So excited to feature the first of several authors I met at Bouchercon 2017 in Toronto.
Robert Lopresti’s sixty-plus short stories have appeared in Alfred Hitchcock’s Mystery Magazine, Ellery Queen’s Mystery Magazine, The Strand, and Sherlock Holmes Mystery Magazine, among others. He has won the Derringer and Black Orchid Novella Awards. His most recent novel is Greenfellas, a comic caper about Mafiosi trying to save the environment. His most recent book is When Women Didn’t Count, which shows how government statistics have hidden and distorted women’s lives.

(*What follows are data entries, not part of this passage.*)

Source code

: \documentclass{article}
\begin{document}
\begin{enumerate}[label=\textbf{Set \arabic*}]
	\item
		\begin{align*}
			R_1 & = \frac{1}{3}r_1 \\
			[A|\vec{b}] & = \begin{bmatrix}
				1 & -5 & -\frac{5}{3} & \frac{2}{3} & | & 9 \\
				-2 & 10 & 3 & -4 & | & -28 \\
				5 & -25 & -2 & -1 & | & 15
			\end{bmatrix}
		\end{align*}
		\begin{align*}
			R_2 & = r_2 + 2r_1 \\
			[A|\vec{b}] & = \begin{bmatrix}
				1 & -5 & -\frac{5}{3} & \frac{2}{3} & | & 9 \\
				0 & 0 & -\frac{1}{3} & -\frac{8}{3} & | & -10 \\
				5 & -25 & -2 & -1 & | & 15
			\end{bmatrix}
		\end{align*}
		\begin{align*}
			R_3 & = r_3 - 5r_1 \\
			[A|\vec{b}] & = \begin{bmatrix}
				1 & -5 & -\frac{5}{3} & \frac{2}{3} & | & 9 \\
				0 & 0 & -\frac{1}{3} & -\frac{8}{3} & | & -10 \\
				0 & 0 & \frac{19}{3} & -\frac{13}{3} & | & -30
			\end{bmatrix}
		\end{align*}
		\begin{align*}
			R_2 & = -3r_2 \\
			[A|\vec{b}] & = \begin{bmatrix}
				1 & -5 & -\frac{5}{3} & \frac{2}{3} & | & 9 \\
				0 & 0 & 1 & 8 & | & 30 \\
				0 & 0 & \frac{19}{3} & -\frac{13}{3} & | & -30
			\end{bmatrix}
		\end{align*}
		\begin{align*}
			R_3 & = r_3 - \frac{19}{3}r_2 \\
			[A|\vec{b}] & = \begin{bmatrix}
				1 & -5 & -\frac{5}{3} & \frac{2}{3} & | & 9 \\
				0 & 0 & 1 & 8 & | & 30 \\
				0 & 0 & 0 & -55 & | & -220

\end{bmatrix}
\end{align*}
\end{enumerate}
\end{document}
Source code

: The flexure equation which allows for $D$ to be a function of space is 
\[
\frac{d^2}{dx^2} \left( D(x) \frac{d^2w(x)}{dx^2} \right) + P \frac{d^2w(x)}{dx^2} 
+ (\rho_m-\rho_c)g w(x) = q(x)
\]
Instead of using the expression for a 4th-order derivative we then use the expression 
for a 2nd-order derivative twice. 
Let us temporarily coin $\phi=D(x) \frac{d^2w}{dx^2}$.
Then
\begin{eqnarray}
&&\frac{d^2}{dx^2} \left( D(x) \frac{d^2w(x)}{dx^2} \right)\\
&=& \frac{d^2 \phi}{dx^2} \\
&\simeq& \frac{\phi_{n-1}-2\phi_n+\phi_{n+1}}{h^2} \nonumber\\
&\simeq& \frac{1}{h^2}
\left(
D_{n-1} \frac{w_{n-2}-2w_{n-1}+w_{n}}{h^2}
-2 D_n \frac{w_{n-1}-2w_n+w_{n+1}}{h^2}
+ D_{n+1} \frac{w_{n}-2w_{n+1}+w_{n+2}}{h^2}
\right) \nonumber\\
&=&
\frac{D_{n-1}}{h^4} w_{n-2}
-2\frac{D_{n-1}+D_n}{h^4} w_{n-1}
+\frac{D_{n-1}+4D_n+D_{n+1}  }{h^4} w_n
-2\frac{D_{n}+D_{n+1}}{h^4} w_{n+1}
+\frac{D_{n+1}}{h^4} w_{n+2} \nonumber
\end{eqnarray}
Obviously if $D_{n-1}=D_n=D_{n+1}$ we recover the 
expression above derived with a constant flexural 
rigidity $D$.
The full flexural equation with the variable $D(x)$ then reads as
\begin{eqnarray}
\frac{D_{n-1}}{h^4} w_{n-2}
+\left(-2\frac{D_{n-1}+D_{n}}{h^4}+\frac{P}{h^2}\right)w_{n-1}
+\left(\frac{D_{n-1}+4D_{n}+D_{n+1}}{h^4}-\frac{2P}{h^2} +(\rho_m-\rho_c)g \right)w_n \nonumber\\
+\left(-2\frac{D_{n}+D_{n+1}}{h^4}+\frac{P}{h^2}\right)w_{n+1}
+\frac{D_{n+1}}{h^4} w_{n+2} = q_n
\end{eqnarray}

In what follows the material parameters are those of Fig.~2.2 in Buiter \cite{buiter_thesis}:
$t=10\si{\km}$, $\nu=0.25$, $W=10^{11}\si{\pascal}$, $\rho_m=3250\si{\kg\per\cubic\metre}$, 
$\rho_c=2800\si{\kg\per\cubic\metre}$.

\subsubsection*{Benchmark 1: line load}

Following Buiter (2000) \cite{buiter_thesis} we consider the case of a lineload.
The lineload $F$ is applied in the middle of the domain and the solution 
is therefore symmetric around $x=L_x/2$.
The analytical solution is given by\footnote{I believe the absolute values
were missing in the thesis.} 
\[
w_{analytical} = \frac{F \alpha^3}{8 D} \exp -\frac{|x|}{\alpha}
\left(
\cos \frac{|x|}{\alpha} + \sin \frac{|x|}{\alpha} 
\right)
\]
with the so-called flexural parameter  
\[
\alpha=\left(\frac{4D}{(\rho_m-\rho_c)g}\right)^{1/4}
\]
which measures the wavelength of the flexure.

Robert, why do you write mysteries?
I blame librarians. I used to be a regular at the Plainfield, New Jersey, library. By the time I was in fifth grade I had read everything in the children’s room that interested me, but kids were not allowed in the adult room, with its beautiful cathedral ceiling. I would sneak in and hide in the one area librarians never looked, which was the area right behind the reference desk. That happened to be the mystery section. There I discovered Rex Stout’s Nero Wolfe novels. (I think the first I read was either The Mother Hunt or Gambit.)
If those librarians hadn’t been so rigid, who knows? I might have discovered mainstream fiction and now I would be writing books without plots. I don’t hold a grudge against the profession, though. I have been a librarian myself for more than forty years.

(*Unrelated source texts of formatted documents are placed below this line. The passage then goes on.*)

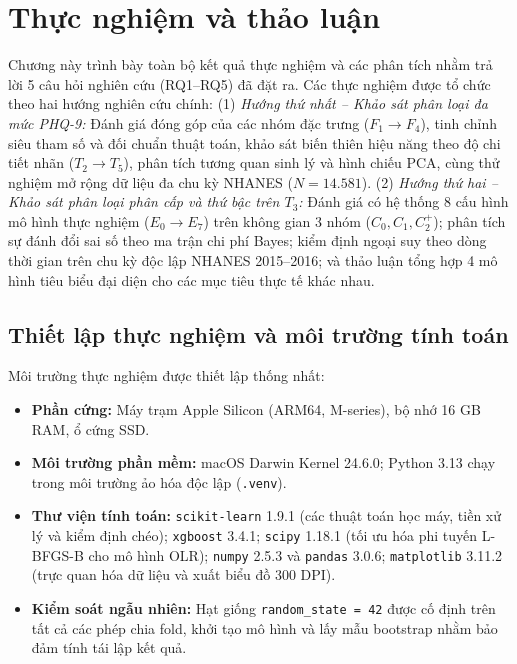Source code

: \chapter{Thực nghiệm và thảo luận}
\label{ch:thuc-nghiem}

Chương này trình bày toàn bộ kết quả thực nghiệm và các phân tích nhằm trả lời 5 câu hỏi nghiên cứu (RQ1--RQ5) đã đặt ra. Các thực nghiệm được tổ chức theo hai hướng nghiên cứu chính:
(1) \textit{Hướng thứ nhất -- Khảo sát phân loại đa mức PHQ-9:} Đánh giá đóng góp của các nhóm đặc trưng ($F_1 \to F_4$), tinh chỉnh siêu tham số và đối chuẩn thuật toán, khảo sát biến thiên hiệu năng theo độ chi tiết nhãn ($T_2 \to T_5$), phân tích tương quan sinh lý và hình chiếu PCA, cùng thử nghiệm mở rộng dữ liệu đa chu kỳ NHANES ($N = 14.581$).
(2) \textit{Hướng thứ hai -- Khảo sát phân loại phân cấp và thứ bậc trên $T_3$:} Đánh giá có hệ thống 8 cấu hình mô hình thực nghiệm ($E_0 \to E_7$) trên không gian 3 nhóm ($C_0, C_1, C_2^+$); phân tích sự đánh đổi sai số theo ma trận chi phí Bayes; kiểm định ngoại suy theo dòng thời gian trên chu kỳ độc lập NHANES 2015--2016; và thảo luận tổng hợp 4 mô hình tiêu biểu đại diện cho các mục tiêu thực tế khác nhau.

\section{Thiết lập thực nghiệm và môi trường tính toán}
\label{sec:moi-truong-thuc-nghiem}

Môi trường thực nghiệm được thiết lập thống nhất:
\begin{itemize}
    \item \textbf{Phần cứng:} Máy trạm Apple Silicon (ARM64, M-series), bộ nhớ 16 GB RAM, ổ cứng SSD.
    \item \textbf{Môi trường phần mềm:} macOS Darwin Kernel 24.6.0; Python 3.13 chạy trong môi trường ảo hóa độc lập (\texttt{.venv}).
    \item \textbf{Thư viện tính toán:} \texttt{scikit-learn} 1.9.1 (các thuật toán học máy, tiền xử lý và kiểm định chéo); \texttt{xgboost} 3.4.1; \texttt{scipy} 1.18.1 (tối ưu hóa phi tuyến L-BFGS-B cho mô hình OLR); \texttt{numpy} 2.5.3 và \texttt{pandas} 3.0.6; \texttt{matplotlib} 3.11.2 (trực quan hóa dữ liệu và xuất biểu đồ 300 DPI).
    \item \textbf{Kiểm soát ngẫu nhiên:} Hạt giống \texttt{random\_state = 42} được cố định trên tất cả các phép chia fold, khởi tạo mô hình và lấy mẫu bootstrap nhằm bảo đảm tính tái lập kết quả.
\end{itemize}

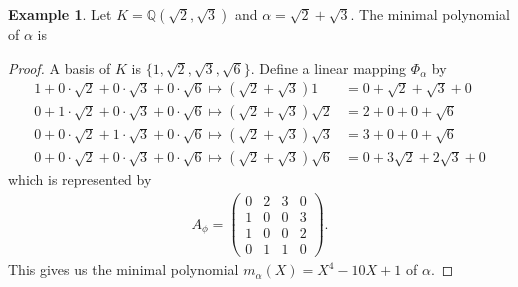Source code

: \documentclass[a4paper]{book}
\theoremstyle{definition}
\newtheorem{example}{Example}[definition]
\begin{document}
\begin{example}
    Let \(K = \mathbb{Q}(\sqrt{2}, \sqrt{3})\) and \(\alpha = \sqrt{2}+ \sqrt{3}\). The minimal polynomial of \(\alpha\) is
\end{example}
\begin{proof}
    A basis of \(K\) is \(\{1, \sqrt{2}, \sqrt{3}, \sqrt{6}\}\). Define a linear mapping \(\Phi_\alpha\) by
    \begin{align*}
        1 + 0 \cdot \sqrt{2} + 0 \cdot \sqrt{3} + 0 \cdot \sqrt{6} \mapsto (\sqrt{2} + \sqrt{3}) 1 &= 0 + \sqrt{2} + \sqrt{3} + 0 \\
        0 + 1 \cdot \sqrt{2} + 0 \cdot \sqrt{3} + 0 \cdot \sqrt{6} \mapsto (\sqrt{2} + \sqrt{3}) \sqrt{2} &= 2 + 0 + 0 + \sqrt{6} \\
        0 + 0 \cdot \sqrt{2} + 1 \cdot \sqrt{3} + 0 \cdot \sqrt{6} \mapsto (\sqrt{2} + \sqrt{3}) \sqrt{3} &= 3 + 0 + 0 + \sqrt{6} \\
        0 + 0 \cdot \sqrt{2} + 0 \cdot \sqrt{3} + 0 \cdot \sqrt{6} \mapsto (\sqrt{2} + \sqrt{3}) \sqrt{6} &= 0 + 3 \sqrt{2} + 2 \sqrt{3} + 0
    \end{align*}
    which is represented by
    \begin{align*}
        A_\phi = \begin{pmatrix}
            0 & 2 & 3 & 0 \\
            1 & 0 & 0 & 3 \\
            1 & 0 & 0 & 2 \\
            0 & 1 & 1 & 0
        \end{pmatrix} \text{.}
    \end{align*}
    This gives us the minimal polynomial \(m_\alpha(X) = X^4 - 10 X + 1\) of \(\alpha\).
\end{proof}
\end{document}
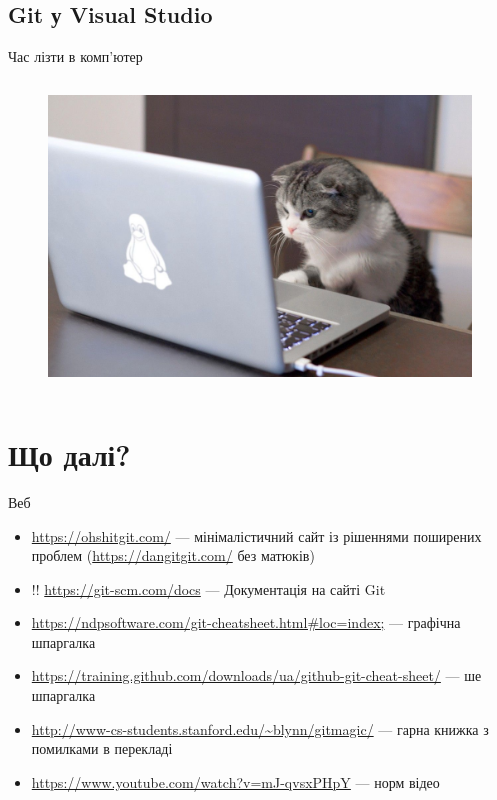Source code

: \documentclass[
  ignorenonframetext,
  aspectratio=169,
]{beamer}
\providecommand{\tightlist}{%
  \setlength{\itemsep}{0pt}\setlength{\parskip}{0pt}}
\begin{document}
\hypertarget{git-ux443-visual-studio}{%
\subsection{Git у Visual Studio}\label{git-ux443-visual-studio}}

\begin{frame}{Час лізти в комп'ютер}
\protect\hypertarget{ux447ux430ux441-ux43bux456ux437ux442ux438-ux432-ux43aux43eux43cux43fux44eux442ux435ux440}{}
\begin{columns}
\begin{figure}
    \includegraphics[width=\textwidth]{images/cat.jpg}
\end{figure}
\end{columns}
\end{frame}

\hypertarget{ux449ux43e-ux434ux430ux43bux456}{%
\section{Що далі?}\label{ux449ux43e-ux434ux430ux43bux456}}

\begin{frame}{Веб}
\protect\hypertarget{ux432ux435ux431}{}
\begin{itemize}
\tightlist
\item
  \url{https://ohshitgit.com/} --- мінімалістичний сайт із рішеннями
  поширених проблем (\url{https://dangitgit.com/} без матюків)
\item
  !! \url{https://git-scm.com/docs} --- Документація на сайті Git
\item
  \url{https://ndpsoftware.com/git-cheatsheet.html\#loc=index;} ---
  графічна шпаргалка
\item
  \url{https://training.github.com/downloads/ua/github-git-cheat-sheet/}
  --- ше шпаргалка
\item
  \url{http://www-cs-students.stanford.edu/~blynn/gitmagic/} --- гарна
  книжка з помилками в перекладі
\item
  \url{https://www.youtube.com/watch?v=mJ-qvsxPHpY} --- норм відео
\end{itemize}
\end{frame}
\end{document}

But that doesn’t explain why I write at all. I suppose it’s largely because even as a kid I knew what I wanted to read, and if I couldn’t find it, by gosh, Do It Yourself.
What is the most challenging aspect of your writing life?

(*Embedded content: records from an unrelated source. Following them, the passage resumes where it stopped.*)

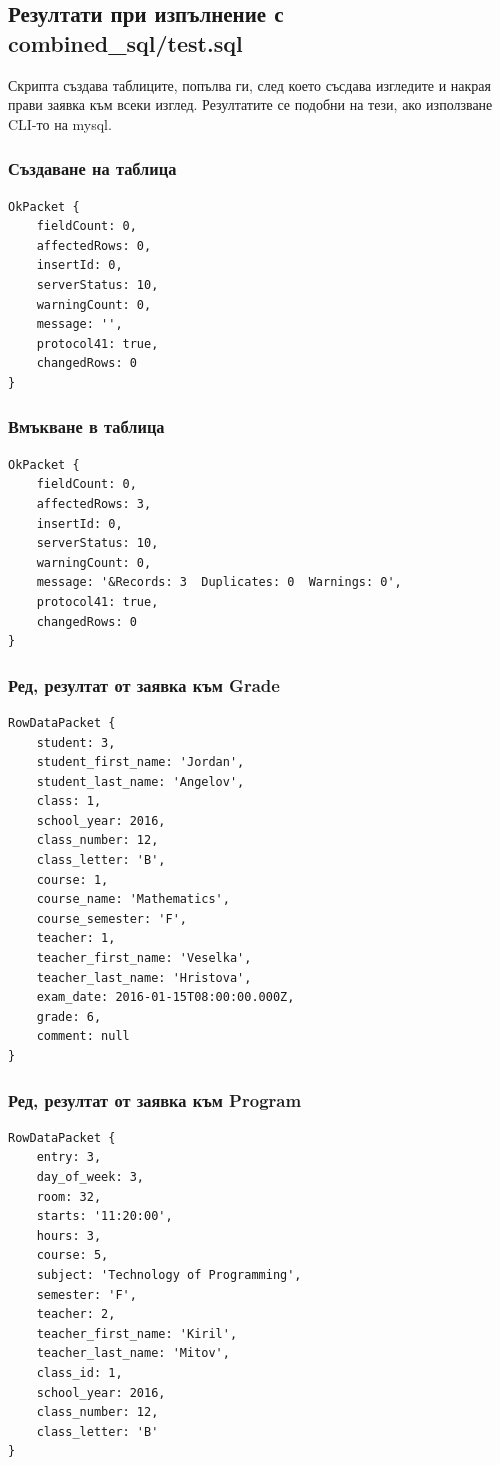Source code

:\documentclass[a4paper, 12pt, x11names]{article}
\begin{document}
\subsection{Резултати при изпълнение с combined\_sql/test.sql}
Скрипта създава таблиците, попълва ги, след което съсдава изгледите и накрая прави заявка към всеки изглед.
Резултатите се подобни на тези, ако използване CLI-то на mysql.
\subsubsection{Създаване на таблица}
\begin{listing}
\begin{verbatim}
OkPacket {
    fieldCount: 0,
    affectedRows: 0,
    insertId: 0,
    serverStatus: 10,
    warningCount: 0,
    message: '',
    protocol41: true,
    changedRows: 0
}
\end{verbatim}
\end{listing}
\subsubsection{Вмъкване в таблица}
\begin{listing}
\begin{verbatim}
OkPacket {
    fieldCount: 0,
    affectedRows: 3,
    insertId: 0,
    serverStatus: 10,
    warningCount: 0,
    message: '&Records: 3  Duplicates: 0  Warnings: 0',
    protocol41: true,
    changedRows: 0
}
\end{verbatim}
\end{listing}
\subsubsection{Ред, резултат от заявка към Grade}
\begin{listing}
\begin{verbatim}
RowDataPacket {
    student: 3,
    student_first_name: 'Jordan',
    student_last_name: 'Angelov',
    class: 1,
    school_year: 2016,
    class_number: 12,
    class_letter: 'B',
    course: 1,
    course_name: 'Mathematics',
    course_semester: 'F',
    teacher: 1,
    teacher_first_name: 'Veselka',
    teacher_last_name: 'Hristova',
    exam_date: 2016-01-15T08:00:00.000Z,
    grade: 6,
    comment: null
}
\end{verbatim}
\end{listing}
\subsubsection{Ред, резултат от заявка към Program}
\begin{listing}
\begin{verbatim}
RowDataPacket {
    entry: 3,
    day_of_week: 3,
    room: 32,
    starts: '11:20:00',
    hours: 3,
    course: 5,
    subject: 'Technology of Programming',
    semester: 'F',
    teacher: 2,
    teacher_first_name: 'Kiril',
    teacher_last_name: 'Mitov',
    class_id: 1,
    school_year: 2016,
    class_number: 12,
    class_letter: 'B'
}
\end{verbatim}
\end{listing}
\end{document}
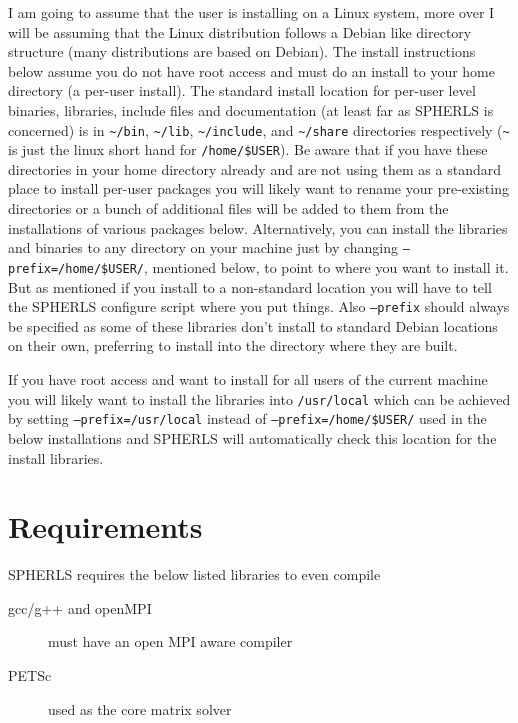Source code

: \documentclass[12pt,a4paper]{book}
\begin{document}
I am going to assume that the user is installing on a Linux system, more over I will be assuming that the Linux distribution follows a Debian like directory structure (many distributions are based on Debian). The install instructions below assume you do not have root access and must do an install to your home directory (a per-user install). The standard install location for per-user level binaries, libraries, include files and documentation (at least far as SPHERLS is concerned) is in {\tt \textasciitilde/bin}, {\tt \textasciitilde/lib}, {\tt \textasciitilde/include}, and {\tt \textasciitilde/share} directories respectively ({\tt \textasciitilde} is just the linux short hand for {\tt /home/\-\$USER}). Be aware that if you have these directories in your home directory already and are not using them as a standard place to install per-user packages you will likely want to rename your pre-existing directories or a bunch of additional files will be added to them from the installations of various packages below. Alternatively, you can install the libraries and binaries to any directory on your machine just by changing {\tt --prefix\-=/home/\-\$USER/}, mentioned below, to point to where you want to install it. But as mentioned if you install to a non-standard location you will have to tell the SPHERLS configure script where you put things. Also {\tt --prefix} should always be specified as some of these libraries don't install to standard Debian locations on their own, preferring to install into the directory where they are built.

If you have root access and want to install for all users of the current machine you will likely want to install the libraries into {\tt /usr/\-local}  which can be achieved by setting {\tt --prefix=/usr/local} instead of {\tt --prefix\-=/home/\-\$USER/} used in the below installations and SPHERLS will automatically check this location for the install libraries.
    
\section{Requirements}
SPHERLS requires the below listed libraries to even compile
\begin{description}
\item[gcc/g++ and openMPI] must have an open MPI aware compiler
\item[PETSc] used as the core matrix solver
\end{description}
\end{document}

That one is easy: Time. I have a full-time job. They say if you write a page a day you have a book at the end of the year, but that is a load of hooey. What you really have is 365 pages, and that’s not the same thing.
Worse, I’m a slow writer. Even worse, I rewrite. A lot. As Gore Vidal said “I have nothing to say, but a lot to add.”
So I try to spend part of each lunch hour writing and I pound out first drafts fast as I can, as if they were full-length outlines, because I know that hardly a single sentence will arrive at the editor’s desk unchanged.
What piece of writing advice has had the most influence on you?
I believe Lawrence Block said: “Every story should have a beginning, a middle, and an end, but not necessarily in that order.” In other words, you should start your story as deep into the plot as you can. If you need to, you can always fill in past details later. (You may be surprised at how few of those details you actually need.)
I’ll give you another tip on the same subject which may seem to contradict the first. Dick Francis seemed to be a great believer in what the mythologist Joseph Campbell named the Call to Adventure. Open almost any Francis novel and you will see that it starts at the exact moment the hero’s life changes forever. For example, High Stakes begins “I looked at my friend and saw a man who had robbed me.” Clearly, there’s no going back to status quo ante. Everything in the book springs from that moment of discovery. Figure out how to combine Block with Francis and you have a great opening.
Just for Fun:
Name a favorite food you use to reward yourself.
So Delicious Cashew Milk Double Chocolate Delight bars. I’m not vegan but these things taste like Dove Bars and have zero cholesterol. Damn.
If you could be any fictional character, who would you be? Why?
The Devil in Mark Twain’s “Sold to Satan.” Why? Because he got to meet Mark Twain.